**What you will do**: Please return every line of the records that contains the word "getAll".

---------- The input

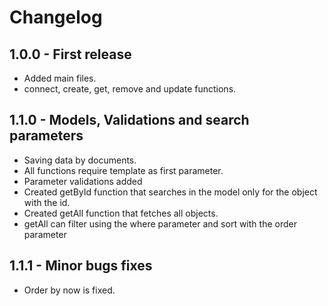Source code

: # Changelog

## 1.0.0 - First release
- Added main files.
- connect, create, get, remove and update functions.

## 1.1.0 - Models, Validations and search parameters
- Saving data by documents.
- All functions require template as first parameter.
- Parameter validations added
- Created getById function that searches in the model only for the object with the id.
- Created getAll function that fetches all objects.
- getAll can filter using the where parameter and sort with the order parameter

## 1.1.1 - Minor bugs fixes
- Order by now is fixed.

--------------------

**Expected output**:
- Created getAll function that fetches all objects.
- getAll can filter using the where parameter and sort with the order parameter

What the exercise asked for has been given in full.